If your number crunching needs are specialised enough you can already get a front seat for a dime by going the FPGA route, but that obviously won't earn you a top500 list mention. I think we'll see more and more of that reconfigurable computing thing now that GPUs and GPGPUs have become acceptable. DSPs and FPGAs are not too far from that. Going forward.... Software updateable general computing cores, anyone?
In fact, some of that already exist(ed), but hidden under the rug: transmeta.
Are you talking ? At least it's flash on Linux. For your embarrassment, Windows 7 will not allow me to play Minesweeper (pretty intensive computing task isn't it?) because I don't have graphics acceleration. That's why you don't see much MS stuff in that top 500 list.
Mr. Morgan, I disagree in part with your statement:
" Provided supercomputing centers can shift their codes to hybrid architectures, the price/performance of multicore x64 processors and their related GPUs is probably the horse to bet on. Exotic machines may have seen their heydays already."
In my book, CPU/GPU machines ARE still exotic - because of the coding issues involved.
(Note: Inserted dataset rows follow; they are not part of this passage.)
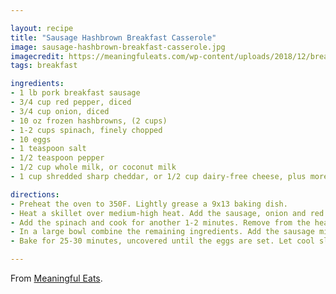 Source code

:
 ```yaml
---

layout: recipe
title: "Sausage Hashbrown Breakfast Casserole"
image: sausage-hashbrown-breakfast-casserole.jpg
imagecredit: https://meaningfuleats.com/wp-content/uploads/2018/12/breakfast-casserole.jpg
tags: breakfast

ingredients:
- 1 lb pork breakfast sausage
- 3/4 cup red pepper, diced
- 3/4 cup onion, diced
- 10 oz frozen hashbrowns, (2 cups)
- 1-2 cups spinach, finely chopped
- 10 eggs
- 1 teaspoon salt
- 1/2 teaspoon pepper
- 1/2 cup whole milk, or coconut milk
- 1 cup shredded sharp cheddar, or 1/2 cup dairy-free cheese, plus more for topping

directions:
- Preheat the oven to 350F. Lightly grease a 9x13 baking dish.
- Heat a skillet over medium-high heat. Add the sausage, onion and red pepper. Break up sausage into small pieces and cook until the vegetables have softened and the sausage is no longer pink. Drain any excess grease.
- Add the spinach and cook for another 1-2 minutes. Remove from the heat and let cool slightly.
- In a large bowl combine the remaining ingredients. Add the sausage mixture and mix until totally combined. Pour into the prepared baking dish. Top with the remaining cheese. At this point you can either bake the casserole or refrigerate the casserole and bake the next day.
- Bake for 25-30 minutes, uncovered until the eggs are set. Let cool slightly before serving. Enjoy!

---
```


From [Meaningful Eats](https://meaningfuleats.com/sausage-hashbrown-breakfast-casserole/).
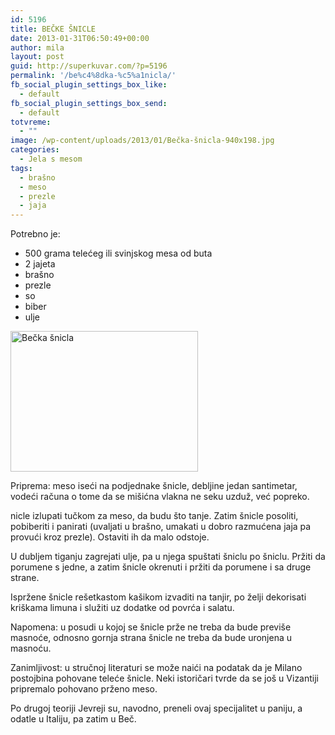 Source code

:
 ```yaml
---
id: 5196
title: BEČKE ŠNICLE
date: 2013-01-31T06:50:49+00:00
author: mila
layout: post
guid: http://superkuvar.com/?p=5196
permalink: '/be%c4%8dka-%c5%a1nicla/'
fb_social_plugin_settings_box_like:
  - default
fb_social_plugin_settings_box_send:
  - default
totvreme:
  - ""
image: /wp-content/uploads/2013/01/Bečka-šnicla-940x198.jpg
categories:
  - Jela s mesom
tags:
  - brašno
  - meso
  - prezle
  - jaja
---
```

Potrebno je:

  * 500 grama telećeg ili svinjskog mesa od buta
  * 2 jajeta
  * brašno
  * prezle
  * so
  * biber
  * ulje

<img class="alignnone size-medium wp-image-5194" src="//superkuvar.com/wp-content/uploads/2013/01/Bečka-šnicla-300x225.jpg" alt="Bečka šnicla" width="300" height="225" /> 

Priprema: meso iseći na podjednake šnicle, debljine jedan santimetar, vodeći računa o tome da se mišićna vlakna ne seku uzduž, već popreko.

 nicle izlupati tučkom za meso, da budu što tanje. Zatim šnicle posoliti, pobiberiti i panirati (uvaljati u brašno, umakati u dobro razmućena jaja pa provući kroz prezle). Ostaviti ih da malo odstoje.

U dubljem tiganju zagrejati ulje, pa u njega spuštati šniclu po šniclu. Pržiti da porumene s jedne, a zatim šnicle okrenuti i pržiti da porumene i sa druge strane.

Ispržene šnicle rešetkastom kašikom izvaditi na tanjir, po želji dekorisati kriškama limuna i služiti uz dodatke od povrća i salatu.

Napomena: u posudi u kojoj se šnicle prže ne treba da bude previše masnoće, odnosno gornja strana šnicle ne treba da bude uronjena u masnoću.

Zanimljivost: u stručnoj literaturi se može naići na podatak da je Milano postojbina pohovane teleće šnicle. Neki istoričari tvrde da se još u Vizantiji pripremalo pohovano prženo meso.

Po drugoj teoriji Jevreji su, navodno, preneli ovaj specijalitet u  paniju, a odatle u Italiju, pa zatim u Beč.

&nbsp;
While I haven't written any commercial applications, I have spent a fair bit of time learning CUDA, and the demands and limitations of the GPU architecture are probably going to continue to be different enough from a CPU programming model that programmers will continue to have a lot to learn at the very least. The GPU vendors recognize that, and are working wonders towards making the GPUs easier to program - but at the end of the day, it is STILL a SIMD-type programming model, and that's different enough from "normal" programming to be hard for most people - and it only works well on certain types of problems. A hybrid machine running problems that don't SIMD well is hardly faster than it's CPUs.
The one area that CPUs and GPUs both are not exotic is, thankfully, their economics. They both are driven by "consumer"-lead investment models, and in that way they differenentiate themselves from other hybrid solutions such as Cell, FFGAs, vector co-processors, etc. That is why they will very probably win. The only question for the next batch of HPC machines will be the ratio of CPUs versus GPUs, and how exactly they are connected...but even then, I suspect we will have to call them "exotic" to program...at least to do it well.
So, 402 of the top 500 use Intel chips. 42 AMD and 52 IBM Power. That leaves 4 systems -- are they using FPGAs or GPGPU to the extent the CPUs don't do the main work.. do they use SPARC.. some huge ARM cluster.. or what? I'm too lazy to look at the list and find out...
I must say, the box with 850mhz PowerPC 450s, that box must have a *lot* of cores to be nearly as fast as the 2.6ghz AMD 6-core box with almost 99,000 cores in it.